Chopping Tools





The primitive celt, which was hardly more than a wedge, has been differentiated into three modern hand tools, the chisel, the ax, Fig. 139, and the adze, Fig. 141.



The ax has also been differentiated into the hatchet, with a short handle, for use with one hand, while the ax-handle is long, for use with two hands. Its shape is an adaption to its manner of use. It is oval in order to be strongest in the direction of the blow and also in order that the axman may feel and guide the direction of the blade. The curve at the end is to avoid the awkward raising of the left hand at the moment of striking the blow, and the knob keeps it from slipping thru the hand. In both ax and hatchet there is a two-beveled edge.

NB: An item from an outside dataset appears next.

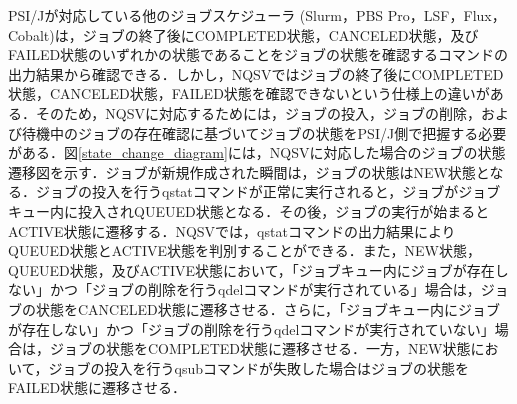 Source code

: PSI/Jが対応している他のジョブスケジューラ (Slurm\cite{Slurm}，PBS Pro\cite{PBS_Pro}，LSF\cite{LSF}，Flux\cite{Flux}，Cobalt\cite{Cobalt})は，ジョブの終了後にCOMPLETED状態，CANCELED状態，及びFAILED状態のいずれかの状態であることをジョブの状態を確認するコマンドの出力結果から確認できる．しかし，NQSVではジョブの終了後にCOMPLETED状態，CANCELED状態，FAILED状態を確認できないという仕様上の違いがある．そのため，NQSVに対応するためには，ジョブの投入，ジョブの削除，および待機中のジョブの存在確認に基づいてジョブの状態をPSI/J側で把握する必要がある．図\ref{state_change_diagram}には，NQSVに対応した場合のジョブの状態遷移図を示す．ジョブが新規作成された瞬間は，ジョブの状態はNEW状態となる．ジョブの投入を行うqstatコマンドが正常に実行されると，ジョブがジョブキュー内に投入されQUEUED状態となる．その後，ジョブの実行が始まるとACTIVE状態に遷移する．NQSVでは，qstatコマンドの出力結果によりQUEUED状態とACTIVE状態を判別することができる．また，NEW状態，QUEUED状態，及びACTIVE状態において，「ジョブキュー内にジョブが存在しない」かつ「ジョブの削除を行うqdelコマンドが実行されている」場合は，ジョブの状態をCANCELED状態に遷移させる．さらに，「ジョブキュー内にジョブが存在しない」かつ「ジョブの削除を行うqdelコマンドが実行されていない」場合は，ジョブの状態をCOMPLETED状態に遷移させる．一方，NEW状態において，ジョブの投入を行うqsubコマンドが失敗した場合はジョブの状態をFAILED状態に遷移させる．\par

This is for the sake of facility in cutting into the wood at any angle.





There are two principal forms, the common ax and the two bitted ax, the latter used chiefly in lumbering. There is also a wedge-shaped ax for splitting wood. As among all tools, there is among axes a great variety for special uses.



Fig. 139. Ax. Fig. 140. Shingling Hatchet. Fig. 141, Carpenter's Adze.























Fig. 139. Ax. Fig. 140. Shingling Hatchet. Fig. 141. Carpenter's Adze.


The hatchet has, beside the cutting edge, a head for driving nails, and a notch for drawing them, thus combining three tools in one. The shingling hatchet, Fig. 140, is a type of this.



The adze, the carpenter's house adze, Fig. 141, is flat on the lower side, since its use is for straightening surfaces.